For our community, this is the first requirement: to welcome God’s reconciliation and to live it out among ourselves. Being brothers of Taizé is not a title; it’s a call. We are committed to becoming brothers for each other day after day.
Reconciliation must also be extended to those far away and I would like to say a word about the challenge posed in many countries of the world by migration. The huge wave of refugees sweeping across Europe cannot leave us indifferent.
The war in Syria is causing the number of refugees to grow. We pray for peace to come to that country and to the entire region affected by this war. But migration goes beyond this conflict. From Africa thousands of people are coming, and this will not stop. So many refugees have drowned in the Mediterranean.
Christ’s reconciliation urges us to welcome those who come. Of course, at the same time there should be policies that enable people to stay in their countries with the prospect of a decent future.
This week, we are touched that in France, the Protestant Church has launched an appeal to welcome the exiles. Especially with these words: “The conflicts that give rise to so much tragedy and exile, migration for ecological and economic reasons, will last. It is vain to hope for an early return to normal. Closing borders more and more has never been a solution. A policy of welcome must be long-term.”
This evening I want to make a simple proposal. Let each one of us make a personal contact with refugees. Many are already doing this. Let us spend time with them, listening to their stories.
They come from a different world than ours; they have a different mentality and lifestyle. This can destabilize and even scare us. This is why personal meetings are indispensable.
At Taizé we have offered hospitality to a number of refugees. If this requires a lot of us, we receive more than we give. They open our eyes to their countries of origin; we feel their pain of having left everything. In our region solidarity is growing. Many people we did not know before come to help us welcome them.
Among these refugees there are Muslims and we are deepening our knowledge of their religion. A friendship with them requires us not to confuse an inhuman Islamist ideology and the faith of so many Muslims who want peace.
Many of you are taking concrete steps in this perspective. There are groups that come here bringing refugees with them. These days, several workshops are devoted to the issue. Those taking part in the group on solidarity are also deepening this topic.

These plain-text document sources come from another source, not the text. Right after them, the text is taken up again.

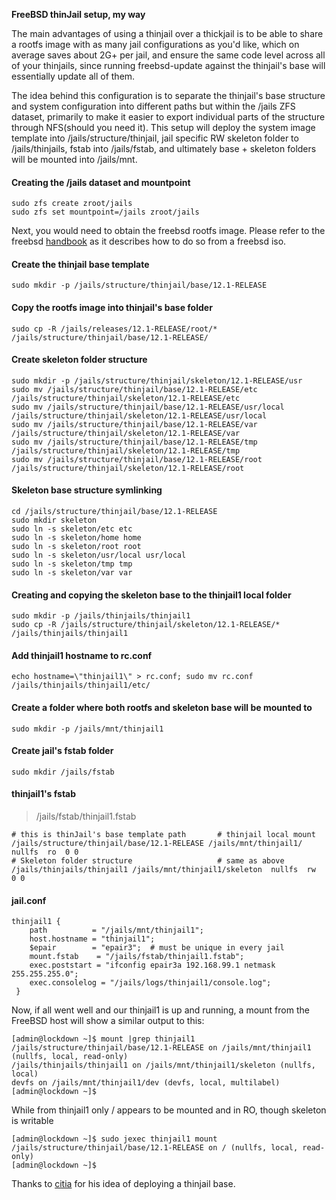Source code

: **FreeBSD thinJail setup, my way**

The main advantages of using a thinjail over a thickjail is to be able to share a rootfs image with as many jail configurations as you'd like, which on average saves about 2G+ per jail, and ensure the same code level across all of your thinjails, since running freebsd-update against the thinjail's base will essentially update all of them.

The idea behind this configuration is to separate the thinjail's base structure and system configuration into different paths but within the /jails ZFS dataset, primarily to make it easier to export individual parts of the structure through NFS(should you need it).
This setup will deploy the system image template into /jails/structure/thinjail, jail specific RW skeleton folder to /jails/thinjails, fstab into /jails/fstab, and ultimately base + skeleton folders will be mounted into /jails/mnt.

#### Creating the /jails dataset and mountpoint ####
```
sudo zfs create zroot/jails
sudo zfs set mountpoint=/jails zroot/jails
```
Next, you would need to obtain the freebsd rootfs image. Please refer to the freebsd [handbook](https://www.freebsd.org/doc/handbook/jails-build.html) as it describes how to do so from a freebsd iso.

#### Create the thinjail base template ####
```
sudo mkdir -p /jails/structure/thinjail/base/12.1-RELEASE
```
#### Copy the rootfs image into thinjail's base folder ####
```
sudo cp -R /jails/releases/12.1-RELEASE/root/* /jails/structure/thinjail/base/12.1-RELEASE/
```
#### Create skeleton folder structure ####
```
sudo mkdir -p /jails/structure/thinjail/skeleton/12.1-RELEASE/usr
sudo mv /jails/structure/thinjail/base/12.1-RELEASE/etc /jails/structure/thinjail/skeleton/12.1-RELEASE/etc
sudo mv /jails/structure/thinjail/base/12.1-RELEASE/usr/local /jails/structure/thinjail/skeleton/12.1-RELEASE/usr/local
sudo mv /jails/structure/thinjail/base/12.1-RELEASE/var /jails/structure/thinjail/skeleton/12.1-RELEASE/var
sudo mv /jails/structure/thinjail/base/12.1-RELEASE/tmp /jails/structure/thinjail/skeleton/12.1-RELEASE/tmp
sudo mv /jails/structure/thinjail/base/12.1-RELEASE/root /jails/structure/thinjail/skeleton/12.1-RELEASE/root
```
#### Skeleton base structure symlinking ####
```
cd /jails/structure/thinjail/base/12.1-RELEASE
sudo mkdir skeleton
sudo ln -s skeleton/etc etc
sudo ln -s skeleton/home home
sudo ln -s skeleton/root root
sudo ln -s skeleton/usr/local usr/local
sudo ln -s skeleton/tmp tmp
sudo ln -s skeleton/var var
```
#### Creating and copying the skeleton base to the thinjail1 local folder ####
```
sudo mkdir -p /jails/thinjails/thinjail1
sudo cp -R /jails/structure/thinjail/skeleton/12.1-RELEASE/* /jails/thinjails/thinjail1
```
#### Add thinjail1 hostname to rc.conf ####
```
echo hostname=\"thinjail1\" > rc.conf; sudo mv rc.conf /jails/thinjails/thinjail1/etc/
```
#### Create a folder where both rootfs and skeleton base will be mounted to ####
```
sudo mkdir -p /jails/mnt/thinjail1
```
#### Create jail's fstab folder ####
```
sudo mkdir /jails/fstab
```
#### thinjail1's fstab ####
> /jails/fstab/thinjail1.fstab
```
# this is thinJail's base template path       # thinjail local mount
/jails/structure/thinjail/base/12.1-RELEASE /jails/mnt/thinjail1/  nullfs  ro  0 0
# Skeleton folder structure                   # same as above
/jails/thinjails/thinjail1 /jails/mnt/thinjail1/skeleton  nullfs  rw  0 0
```

#### jail.conf ####
```
thinjail1 {
    path          = "/jails/mnt/thinjail1";
    host.hostname = "thinjail1";
    $epair        = "epair3";  # must be unique in every jail
    mount.fstab    = "/jails/fstab/thinjail1.fstab";
    exec.poststart = "ifconfig epair3a 192.168.99.1 netmask 255.255.255.0";
    exec.consolelog = "/jails/logs/thinjail1/console.log";
 }
 ```
Now, if all went well and our thinjail1 is up and running, a mount from the FreeBSD host will show a similar output to this: 
```
[admin@lockdown ~]$ mount |grep thinjail1
/jails/structure/thinjail/base/12.1-RELEASE on /jails/mnt/thinjail1 (nullfs, local, read-only)
/jails/thinjails/thinjail1 on /jails/mnt/thinjail1/skeleton (nullfs, local)
devfs on /jails/mnt/thinjail1/dev (devfs, local, multilabel)
[admin@lockdown ~]$ 
```
While from thinjail1 only / appears to be mounted and in RO, though skeleton is writable
```
[admin@lockdown ~]$ sudo jexec thinjail1 mount
/jails/structure/thinjail/base/12.1-RELEASE on / (nullfs, local, read-only)
[admin@lockdown ~]$ 
```
Thanks to [citia](https://github.com/clinta/clinta.github.io/blob/2b28a7d626eff467e44ce18dd1000aa2c279a329/_posts/2015-08-09-freebsd-jails-the-hard-way.md) for his idea of deploying a thinjail base.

This week Amaya, who works for the Jesuit Refugee Service, is with us. I asked her what can encourage us to open ourselves more to the challenge of migration. She will talk to us before the children distribute flowers to every nation represented here.
Amaya: I would like to share with you the words of a refugee friend from Kenya, Antony who, after a long journey through Africa, experienced welcome and solidarity by a community in Italy.
“Displaced persons have many needs such as housing, food or education. However, in my experience as a refugee, what refugees need most is love and compassion, which enables them to restore the dignity that has been taken away from them by conflict and sudden displacement.
“They need to feel that they are human beings so that they can heal their wounds and rebuild their lives again, and hopefully heal others that are likewise wounded.”
There are flowers for those from Korea, China, Hong Kong, Macau, Philippines, Indonesia, Vietnam, India, Lebanon, Iraq, Palestine, and for those from Syria, especially Moussa.
For those from Australia, New Zealand, USA and Canada.
For those from Russia, Estonia, Latvia, Norway, Finland, Sweden and Denmark.
For those from Lithuania, Poland, Germany, Netherlands, Belgium and Britain.
For those from Ukraine, Hungary, Czech Republic, Slovakia, Austria, Switzerland and France.
For those from Romania, Serbia, Bulgaria, Slovenia, Italy, Spain and Portugal.
For those from Uganda, Kenya, Chad, Burkina Faso, Benin, Togo, Senegal, Algeria and Egypt.
For those from Argentina, Chile, Bolivia, Brazil, Colombia, Costa Rica, Guatemala, Dominican Republic, El Salvador, Honduras, Puerto Rico and Mexico.
Brother Alois: A final word. Tomorrow night I will be away, for not far from here in Paray le Monial, there is a meeting dedicated to the discovery of Judaism, and I would like to join them to attend the celebration of the Sabbath.